Popular networks like Facebook and Twitter have become go-to resources for reaching audiences on a very large scale – but the magic of social media advertising is the ability to get extremely granular with targeting and retargeting. Marketers are able to align campaigns with age, location, interests, gender, devices, Internet connectivity and more, ensuring that messaging is relevant and compelling.

Leads from Twitter advertisingAlong with this targeting power comes the ability to spur concrete, measurable consumer action – whether that’s a website visit for a home insurance quote, a mobile game app install, a new member registration or an online retail purchase. While raising brand awareness is still an important goal for digital advertisers, the biggest social networks have recently invested in testing and releasing direct response ad units that are tailor made to drive real revenue on mobile and desktop – and the results have been encouraging.

According to Kevin Weill, Twitter’s SVP of Product, “Direct response advertising has been a major growth engine for our ads business over the last several quarters.” Native units like Twitter’s Lead Generation Card and Facebook’s Mobile App Install ads allow performance marketers to leverage images, URLs, and call to action buttons efficiently.

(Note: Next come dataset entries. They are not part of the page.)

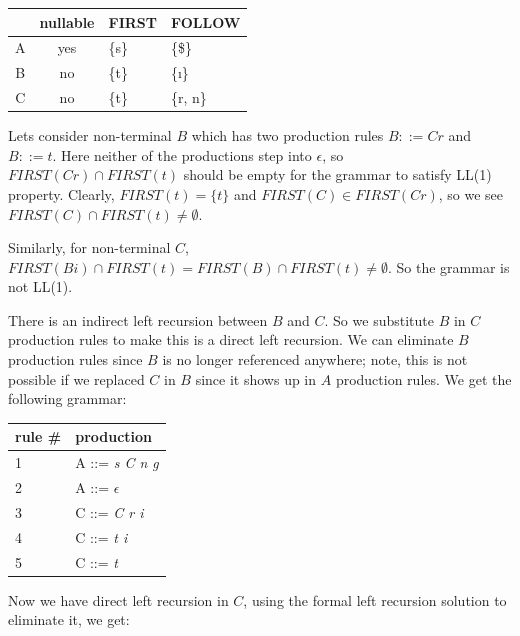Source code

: \documentclass{article}
\begin{document}
    \begin{center}
        \begin{tabular}{ c c l l }
            \hline
            & nullable & FIRST & FOLLOW \\
            \hline
            A & yes & \{s\} & \{\$\} \\
            B & no & \{t\} & \{\i\} \\
            C & no & \{t\} & \{r, n\} \\
        \end{tabular}
    \end{center}

    Lets consider non-terminal $B$ which has two production rules $B ::= C r$ and $B ::= t$. Here neither of the productions step into $\epsilon$, so $FIRST(C r) \cap FIRST(t)$ should be empty for the grammar to satisfy LL(1) property. Clearly, $FIRST(t) = \{t\}$ and $FIRST(C) \in FIRST(C r)$, so we see $FIRST(C) \cap FIRST(t) \neq \emptyset$.

    Similarly, for non-terminal $C$, $FIRST(B i) \cap FIRST(t) = FIRST(B) \cap FIRST(t) \neq \emptyset$. So the grammar is not LL(1).

    There is an indirect left recursion between $B$ and $C$. So we substitute $B$ in $C$ production rules to make this is a direct left recursion. We can eliminate $B$ production rules since $B$ is no longer referenced anywhere; note, this is not possible if we replaced $C$ in $B$ since it shows up in $A$ production rules. We get the following grammar:

    \begin{center}
        \begin{tabular}{ l l }
        \hline
        rule \# & production \\
        \hline
        1   &   A   ::= \textit{s C n g} \\
        2   &   A   ::= $\epsilon$ \\
        3   &   C   ::= \textit{C r i} \\
        4   &   C   ::= \textit{t i} \\
        5   &   C   ::= \textit{t} \\
        \end{tabular}
    \end{center}

    Now we have direct left recursion in $C$, using the formal left recursion solution to eliminate it, we get:
\end{document}
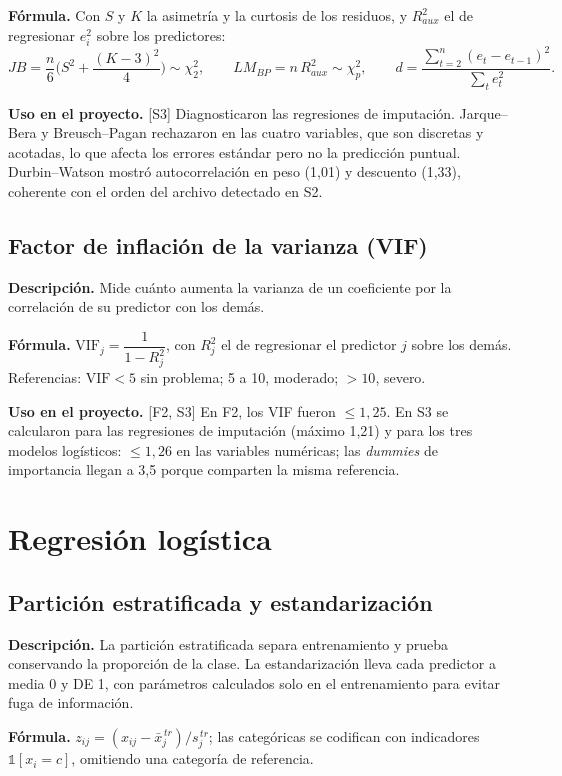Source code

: \documentclass[11pt,a4paper]{article}
\newcommand{\desc}{\textbf{Descripción.} }
\newcommand{\formula}{\textbf{Fórmula.} }
\newcommand{\uso}{\textbf{Uso en el proyecto.} }
\newcommand{\fase}[1]{{\footnotesize\color{gris}[#1]}}
\begin{document}
\formula Con $S$ y $K$ la asimetría y la curtosis de los residuos, y $R^2_{aux}$ el de regresionar $e_i^2$ sobre los predictores:
\[
JB=\frac n6\Big(S^2+\frac{(K-3)^2}{4}\Big)\sim\chi^2_2,\qquad LM_{BP}=n\,R^2_{aux}\sim\chi^2_p,\qquad d=\frac{\sum_{t=2}^n(e_t-e_{t-1})^2}{\sum_t e_t^2} .
\]

\uso \fase{S3} Diagnosticaron las regresiones de imputación. Jarque--Bera y Breusch--Pagan rechazaron en las cuatro variables, que son discretas y acotadas, lo que afecta los errores estándar pero no la predicción puntual. Durbin--Watson mostró autocorrelación en peso (1,01) y descuento (1,33), coherente con el orden del archivo detectado en S2.

\subsection{Factor de inflación de la varianza (VIF)}
\desc Mide cuánto aumenta la varianza de un coeficiente por la correlación de su predictor con los demás.

\formula $\mathrm{VIF}_j=\dfrac1{1-R_j^2}$, con $R_j^2$ el de regresionar el predictor $j$ sobre los demás. Referencias: $\mathrm{VIF}<5$ sin problema; 5 a 10, moderado; $>10$, severo.

\uso \fase{F2, S3} En F2, los VIF fueron $\le1{,}25$. En S3 se calcularon para las regresiones de imputación (máximo 1,21) y para los tres modelos logísticos: $\le1{,}26$ en las variables numéricas; las \emph{dummies} de importancia llegan a 3,5 porque comparten la misma referencia.

\section{Regresión logística}\label{sec:logistica}

\subsection{Partición estratificada y estandarización}
\desc La partición estratificada separa entrenamiento y prueba conservando la proporción de la clase. La estandarización lleva cada predictor a media 0 y DE 1, con parámetros calculados solo en el entrenamiento para evitar fuga de información.

\formula $z_{ij}=(x_{ij}-\bar x_j^{\,tr})/s_j^{\,tr}$; las categóricas se codifican con indicadores $\mathbb 1[x_i=c]$, omitiendo una categoría de referencia.
\end{document}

App developers can more easily monetize their mobile games, and ecommerce brands can more quickly achieve customer acquisition goals.

With all this focus on selecting the right customers to get in front of, creative details can fall by the wayside – but the effectiveness of direct response advertising depends on persuasive copy and attractive imagery. Personalizing ad campaigns with seasonal cues, a nod to local landmarks or weather, a trending topic-centric message or timely mention of a major event can all give advertisers the competitive edge when it comes to grabbing customer attention.